LEMONT – The Gorski family, which has helped shape Lemont’s business landscape since the late 1800s, this week sends out a collective birthday greeting to Mary Gorski, who just turned 91.
As part of the birthday celebration, the family shares the following overview of their history in the village.
It was a different Mary and husband John Gorski who started their first business on Canal Street in 1894, called John Gorski’s Place. In 1904, it moved to Main Street, its windows proclaiming wines, liquors and cigars.
Theo “Ted” Gorski, their son, went into his first business in Lemont in 1915. Ted Gorski bought their present building and began coal, ice and Pony Express enterprises. Sometime later, he also started selling soda and beer.

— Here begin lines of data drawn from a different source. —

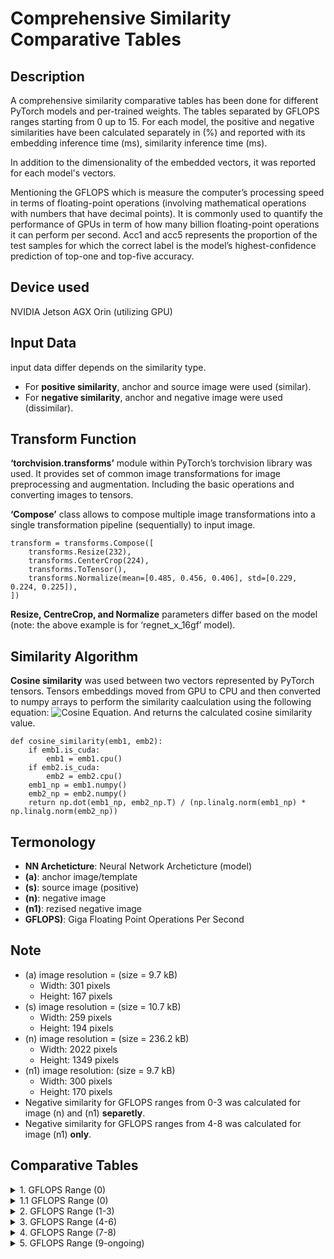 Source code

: # Comprehensive Similarity Comparative Tables
## Description
A comprehensive similarity comparative tables has been done for different PyTorch models and per-trained weights. The tables separated by GFLOPS ranges starting from 0 up to 15. For each model, the positive and negative similarities have been calculated separately in (%) and reported with its embedding inference time (ms), similarity inference time (ms).

In addition to the dimensionality of the embedded vectors, it was reported for each model's vectors.

Mentioning the GFLOPS which is measure the computer’s processing speed in terms of floating-point operations (involving mathematical operations with numbers that have decimal points). It is commonly used to quantify the performance of GPUs in term of how many billion floating-point operations it can perform per second. Acc1 and acc5 represents the proportion of the test samples for which the correct label is the model’s highest-confidence prediction of top-one and top-five accuracy. 




## Device used
NVIDIA Jetson AGX Orin (utilizing GPU)



## Input Data
input data differ depends on the similarity type. 
- For **positive similarity**, anchor and source image were used (similar). 
- For **negative similarity**, anchor and negative image were used (dissimilar).



## Transform Function
**‘torchvision.transforms’** module within PyTorch’s torchvision library was used. It provides set of common image transformations for image preprocessing and augmentation. Including the basic operations and converting images to tensors. 

**‘Compose’** class allows to compose multiple image transformations into a single transformation pipeline (sequentially) to input image.

```
transform = transforms.Compose([  
    transforms.Resize(232), 
    transforms.CenterCrop(224), 
    transforms.ToTensor(), 
    transforms.Normalize(mean=[0.485, 0.456, 0.406], std=[0.229, 0.224, 0.225]),
])
```
**Resize, CentreCrop, and Normalize** parameters differ based on the model (note: the above example is for ‘regnet_x_16gf’ model).




## Similarity Algorithm
**Cosine similarity** was used between two vectors represented by PyTorch tensors. Tensors embeddings moved from GPU to CPU and then converted to numpy arrays to perform the similarity caalculation using the following equation:
![Cosine Equation](/home/adasi/git-sim/cosine_eq.png). And returns the calculated cosine similarity value.

```
def cosine_similarity(emb1, emb2):
    if emb1.is_cuda:
        emb1 = emb1.cpu()
    if emb2.is_cuda:
        emb2 = emb2.cpu()
    emb1_np = emb1.numpy()
    emb2_np = emb2.numpy()
    return np.dot(emb1_np, emb2_np.T) / (np.linalg.norm(emb1_np) * np.linalg.norm(emb2_np))
```



## Termonology
- **NN Archeticture**: Neural Network Archeticture (model)
- **(a)**: anchor image/template
- **(s)**: source image (positive)
- **(n)**: negative image
- **(n1)**: rezised negative image
- **GFLOPS)**: Giga Floating Point Operations Per Second
  

## Note
- (a) image resolution =  (size = 9.7 kB)
  * Width: 301 pixels  
  * Height: 167 pixels
- (s) image resolution = (size = 10.7 kB)
  * Width: 259 pixels  
  * Height: 194 pixels
- (n) image resolution = (size = 236.2 kB)
  * Width: 2022 pixels  
  * Height: 1349 pixels
- (n1) image resolution: (size = 9.7 kB)
  * Width: 300 pixels  
  * Height: 170 pixels
- Negative similarity for GFLOPS ranges from 0-3 was calculated for image (n) and (n1) **separetly**.
- Negative similarity for GFLOPS ranges from 4-8 was calculated for image (n1) **only**.


## Comparative Tables


<details>  
<summary>1. GFLOPS Range (0)</summary>
    
|**NN Architecture**|alexnet|efficientnet_b0|efficientnet_b1(v2)|mnasnet0_5|mnasnet0_75|mnasnet1_0|mnasnet1_3|mobilenet_v2 (v2)|mobilenet_v3_large(v2)|mobilenet_v3_small|regnet_x_400mf (v2)|
|:---:|:---:|:---:|:---:|:---:|:---:|:---:|:---:|:---:|:---:|:---:|:---:|
| **Positive Similarity**|-|-|-|-|-|-|-|-|-|-|-|
| **Embedding Inference Time(ms)**| 22.9452|76.0708|106.3330|53.2820|55.9785|58.9318|64.6741|63.5908|62.2003|57.5352|74.1813|
| **Similarity Inference Time(ms)***|1.0910|1.9257|0.9677|1.7705|1.5173|1.9150|2.6190|1.6997|1.3955|1.5497|1.8296|
| **Anchor & Positive Similarity**|54.0608|58.7266|62.6513|24.7069|34.0333|41.4679|30.7476|53.7780|81.3388|79.1964|85.3203|
| **Negative Similarity (n)**| -|-|-|-|-|-|-|-|-|-|-|
| **Embedding Inference Time(ms)**|66.6418|123.0218|135.6370|91.1896|92.5117|92.3293|92.2983|91.9986|102.9584|90.6320|112.9642|
| **Similarity Inference Time**| 1.7035|0.9840|1.3869|1.9929|1.0848|1.1435|1.0560|0.8957|0.9561|1.1070|1.0641|
| **Anchor & Negative Similarity**| 20.9051|-1.8293|-3.1438|1.4024|4.1157|14.5433|4.1319|25.2240|40.3210|35.2345|46.9519|
| **Negative Similarity (n1)-resized**| -|-|-|-|-|-|-|-|-|-|-|
| **Embedding Inference Time(ms)**|23.1783|85.9363|104.8846|55.4149|56.0505|55.1937|53.7698|61.7499|67.3475|65.4585|78.7289|
| **Similarity Inference Time**| 1.1210|0.8719|0.8240|1.5688|1.6725|1.8065|1.9388|1.4744|1.0903|1.9948|1.3828|
| **Anchor & Negative Similarity**| 21.2423|0.6875|0.5179|1.2124|6.0947|14.5142|4.8405|26.2946|39.1919|30.6165|49.9285|
| **Embedded Vectors Dimension**| 9216|1280|1280|62720|62720|62720|62720|62720|960|576|400|
| **GFLOPS (Giga Floating Point Operations Per Second)**| 0.71|0.39|0.69|0.1|0.21|0.31|0.53|0.3|0.22|0.06|0.41|
| **acc1**| 56.522|77.692|79.838|67.734|71.18|73.456|76.506|72.154|75.274|67.668|74.864|
| **acc5**|79.066|93.532|94.934|87.49|90.496|91.51|93.522|90.822|92.566|87.402|92.322|
### **Analysis:** 
- **alexnet** has the smallest embedding inference time (positive similarity)
- **efficientnet_b0** & **efficientnet_b1 (v2)** has negative values in the anchor & negative similarity (negativr similarity) of **image (n)**
- **efficientnet_b1(v2)** has the smallest similarity inference time (negative similarity)
- **mobilenet_v3_large(v2)** & **regnet_x_400mf (v2)** models reach +80% in anchor & positive similarity (positive similarity), while **mobilenet_v3_small** almost 80%
- **regnet_x_400mf(v2)** has the smallest vector dimentionaloty = 400
</details>



<details>  
<summary>1.1 GFLOPS Range (0)</summary>

|**NN Architecture**|regnet_x_800mf(v2)|regnet_y_400mf(v2)|regnet_y_800mf(v2)|shufflenet_v2_x0_5|shufflenet_v2_x1_0|shufflenet_v2_x1_5|shufflenet_v2_x2_0|squeezenet1_0|squeezenet1_1|
|:---:|:---:|:---:|:---:|:---:|:---:|:---:|:---:|:---:|:---:|
| **Positive Similarity**|-|-|-|-|-|-|-|-|-|-|-|
| **Embedding Inference Time(ms)**|60.6577|88.3641|78.8457|62.2530|63.0331|59.3038|65.4593|38.1634|38.6057|
| **Similarity Inference Time(ms)**|1.8914|1.6398|1.0743|1.6510|1.5068|1.5833|2.1164|1.5955|1.6332|
| **Anchor & Positive Similarity**|86.6694|86.3151|80.5388|24.0615|30.6895|29.0416|29.2019|23.7270|25.2612|
| **Negative Similarity (n)**| -|-|-|-|-|-|-|-|-|-|-|
| **Embedding Inference Time(ms)**|97.8277|120.5173|115.4060|98.5503|97.7421|97.1923|93.2729|77.8642|75.0432|
| **Similarity Inference Time**|0.9913|0.9992|0.9663|1.1430|1.5476|0.9713|1.0717|1.8344|1.5481|
| **Anchor & Negative Similarity**|47.4506|47.4931|43.7597|6.0648|8.9503|7.4715|1.8353|6.1105|5.8580|
| **Negative Similarity (n1)-resized**| -|-|-|-|-|-|-|-|-|-|-|
| **Embedding Inference Time(ms)**|65.7325|87.4243|80.8372|64.4193|69.9468|66.6306|74.7674|34.9214|41.7392|
| **Similarity Inference Time**|1.7939|1.8966|1.0331|1.8563|1.7314|1.8320|1.8895|1.5886|1.8382|
| **Anchor & Negative Similarity**|50.3918|49.3711|43.2646|6.7157|9.3395|8.4113|1.9839|5.4558|5.1805|
| **Embedded Vectors Dimension**|672|440|784|50176|50176|50176|100352|86528|86528|
| **GFLOPS (Giga Floating Point Operations Per Second)**|0.80|0.40|0.83|0.04|0.14|0.30|0.58|0.82|0.35|
| **acc1**|77.522|75.804|78.828|60.552|69.362|72.996|76.23|58.092|58.178|
| **acc5**|93.826|92.742|94.502|81.746|88.316|91.086|93.006|80.42|80.624|
### **Analysis:** 

</details>


<details>  
<summary>2. GFLOPS Range (1-3)</summary>
    
|**NN Architecture**|densenet121|densenet169|efficientnet_b2|efficientnet_b3|googlenet|regnet_x_1_6gf(v2)|regnet_x_3_2gf(V2)|resnet18|resnet34|
|:---:|:---:|:---:|:---:|:---:|:---:|:---:|:---:|:---:|:---:|
| **Positive Similarity**|-|-|-|-|-|-|-|-|-|-|-|
| **Embedding Inference Time(ms)**|129.3135|164.8493|100.2641|108.4678|74.7306|70.9918|96.2665|35.5673|50.2386|
| **Similarity Inference Time(ms)***|1.8938|1.5225|1.8981|0.8507|1.6232|1.9624|0.8409|1.4052|1.4789|
| **Anchor & Positive Similarity**|46.7121|44.4098|60.4621|70.5458|83.2081|87.6996|85.1251|89.4667|85.0670|
| **Negative Similarity (n)**| -|-|-|-|-|-|-|-|-|-|-|
| **Embedding Inference Time(ms)**|155.3297|205.0416|136.4136|148.7305|105.8691|105.6259|121.8581|80.9047|88.0032|
| **Similarity Inference Time**|1.4734|1.5128|1.9474|1.3773|0.9210|1.6038|1.0743|1.1153|1.7700|
| **Anchor & Negative Similarity**|4.5747|5.0117|-4.1283|-14.1572|48.4169|48.5893|44.0161|50.9895|50.3405|
| **Negative Similarity (n1)-resized**| -|-|-|-|-|-|-|-|-|-|-|
| **Embedding Inference Time(ms)**|130.9700|169.5974|101.8236|108.9261|74.1434|68.3005|95.3572|37.7469|56.3161|
| **Similarity Inference Time**|1.5304|1.6310|0.8900|1.2493|1.0204|1.7436|1.5919|1.4832|1.5001|
| **Anchor & Negative Similarity**|5.2418|5.6970|-5.7051|-12.9239|50.0063|53.1077|47.1533|56.8162|51.2528|
| **Embedded Vectors Dimension**|50176|81536|1408|1536|1024|912|1008|512|512|
| **GFLOPS (Giga Floating Point Operations Per Second)**|2.83|3.36|1.09|1.83|1.50|1.60|3.18|1.81|3.66|
| **acc1**|74.434|75.6|80.608|82.008|69.778|79.668|81.196|69.758|73.314|
| **acc5**|91.972|92.806|95.31|96.054|89.53|94.922|95.43|89.078|91.42|
### **Analysis:** 

</details>




<details>  
<summary>3. GFLOPS Range (4-6)</summary>
    
|**NN Architecture**|convnext_tiny|densenet201|efficientnet_b4|resnext50_32x4d(v2)|resnet50(v2)|resnet50(v1)|swin_t|swin_v2_t|
|:---:|:---:|:---:|:---:|:---:|:---:|:---:|:---:|:---:|
| **Positive Similarity**|-|-|-|-|-|-|-|-|-|-|-|
| **Embedding Inference Time(ms)**|57.4660|190.1944|140.6250|64.2722|64.6493|65.7146|96.7839|119.6494|
| **Similarity Inference Time(ms)***|1.3921|1.5774|1.4448|1.6246|1.3900|1.5535|1.6072|1.8780|
| **Anchor & Positive Similarity**|81.8123|42.9261|71.3894|82.1966|90.5058|90.6283|76.9918|65.1037|
| **Negative Similarity (n1)-resized**| -|-|-|-|-|-|-|-|-|-|-|
| **Embedding Inference Time(ms)**|62.8245|193.9106|131.2571|73.2257|68.2092|67.1537|104.7289|123.0156|
| **Similarity Inference Time**|1.8282|1.0900|1.5678|1.8406|1.4532|1.7629|1.7266|1.7190|
| **Anchor & Negative Similarity**|36.6136|6.5070|30.6059|47.3308|51.9603|54.9102|4.4156|7.1858|
| **Embedded Vectors Dimension**|768|94080|1792|2048|2048|2048|768|768|
| **GFLOPS (Giga Floating Point Operations Per Second)**|4.46|4.29|4.39|5.71|4.09|4.09|4.49|5.94|
| **acc1**|82.52|76.896|83.384|81.198|80.858|76.13|81.474|82.072|
| **acc5**|96.146|93.37|96.594|95.34|95.434|92.862|95.776|96.132|
### **Analysis:** 

</details>


<details>  
<summary>4. GFLOPS Range (7-8)</summary>
    
|**NN Architecture**|convnext_small|densenet161|efficientnet_v2_s|regnet_y_8gf(v2)|resnet101(v2)|swin_s|vgg11_bn|
|:---:|:---:|:---:|:---:|:---:|:---:|:---:|:---:|
| **Positive Similarity**|-|-|-|-|-|-|-|-|-|-|-|
| **Embedding Inference Time(ms)**|89.8159|168.3393|149.7233|107.0871|115.3145|151.2792|30.0901|
| **Similarity Inference Time(ms)***|1.4477|3.3009|1.7450|2.6221|4.7281|1.6119|7.9021|
| **Anchor & Positive Similarity**|79.2268|42.9442|80.8309|87.1618|84.5940|75.8689|38.3932|
| **Negative Similarity (n1)-resized**| -|-|-|-|-|-|-|-|-|-|-|
| **Embedding Inference Time(ms)**|97.8384|172.3936|151.3839|114.8224|118.9411|160.2235|36.5844|
| **Similarity Inference Time**|1.2455|2.3272|1.8921|3.6888|3.7596|1.6117|8.2054|
| **Anchor & Negative Similarity**|49.6226|6.6445|-0.0798|51.3794|51.1027|5.0749|14.1395|
| **Embedded Vectors Dimension**|768|108192|1280|2016|2048|768|25088|
| **GFLOPS (Giga Floating Point Operations Per Second)**|8.68|7.73|8.37|8.47|7.80|8.74|7.61|
| **acc1**|83.616|77.138|84.228|82.828|81.886|83.196|70.37|
| **acc5**|96.65|93.56|96.878|96.33|95.78|96.36|89.81|
### **Analysis:** 

</details>


<details>  
<summary>5. GFLOPS Range (9-ongoing)</summary>
    
|**NN Architecture**|vgg16 (v1)|efficientnet_b5|wide_resnet50_2 (v2)|swin_v2_s|regnet_x_16gf|
|:---:|:---:|:---:|:---:|:---:|:---:|
| **Positive Similarity**|-|-|-|-|-|-|-|-|-|-|-|
| **Embedding Inference Time(ms)**|49.5183|190.2869|67.6265|214.0138|97.6832|
| **Similarity Inference Time(ms)***|13.1276|77.7090|9.6200|1.6263|1.4076|
| **Anchor & Positive Similarity**|38.7325|65.5254|81.8282|76.0956|85.6198|
| **Negative Similarity (n1)-resized**| -|-|-|-|-|-|-|-|-|-|-|
| **Embedding Inference Time(ms)**|59.5284|205.9166|76.2448|216.3146|87.3930|
| **Similarity Inference Time**|26.8877|108.0291|17.1156|3.4590|2.9933|
| **Anchor & Negative Similarity**|11.5088|6.3949|34.0802|4.7213|53.6572|
| **Embedded Vectors Dimension**|25088|2048|2048|768|2048|
| **GFLOPS (Giga Floating Point Operations Per Second)**|15.47|10.27|11.40|11.55|15.94|
| **acc1**|71.592|83.444|81.602|83.712|80.058|
| **acc5**|90.382|96.628|95.758|96.816|94.944|
### **Analysis:** 

</details>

In 1949, he purchased the single school bus that launched the Theo J. Gorski & Son School Bus Co., which currently serves the schools of Lemont. He had to purchase a steel bridge to cross the I&M Canal in order to get the vehicle to and from the warehouse for the school bus runs.
Robert Gorski Sr., Theo’s son born in 1923 who would go on to wed Mary, attended St. Al’s Elementary School, Joliet Catholic High School and Notre Dame College. He served in the South Pacific during World War II.
He took over the family business in 1955. In the mid-1950s, he became a Hamm’s beer distributor for Cook and DuPage counties.
In the 1960s, the bus company grew, and he added a snow removal business. Robert “Bob” Gorski and his sons plowed churches, schools, businesses and private drives.
Bob Gorski recognized a need for faster mail service and secured a contract with the Lemont Post Office to pick up mail on the grounds of Lemont High School, landing site for the helicopter service he arranged to speed delivery. He then ventured into the restaurant business with The Beaten Path. He was president of the Chamber of Commerce for two terms and a lifelong member of the Lions Club. He and a group of investors started the Lemont Savings and Loan in the late 1960s. He served on the board of the Lemont Fire Department in the 1970s.
Mary Gorski has handled bookkeeping for the Gorski Bus Co. through the years. The couple also found time to raise a family of six children.
When their kids were not busy, they delivered beer to picnics on the weekends for their many friends and neighbors. They also used empty beer trucks to load furniture and move households for people in Lemont.
“Bob had the kids running in circles so much that one day he told (son) Kevin it was time to pick up the school kids and to hurry up,” the family recalled. “He jumped in the beer truck and started off to get them and got a mile or so away before he realized what he was driving.”
The clan added, “Robert and Mary and their six children did all these things and more – in many cases at no cost – because they loved Lemont and its citizens.”
The Gorski family said they would like to thank the community for all the shared history and almost 125 years of doing business in the fine village Lemont has become.
Note to readers: Lemont Suburban Life joins the community in congratulating Mary Gorski on her birthday.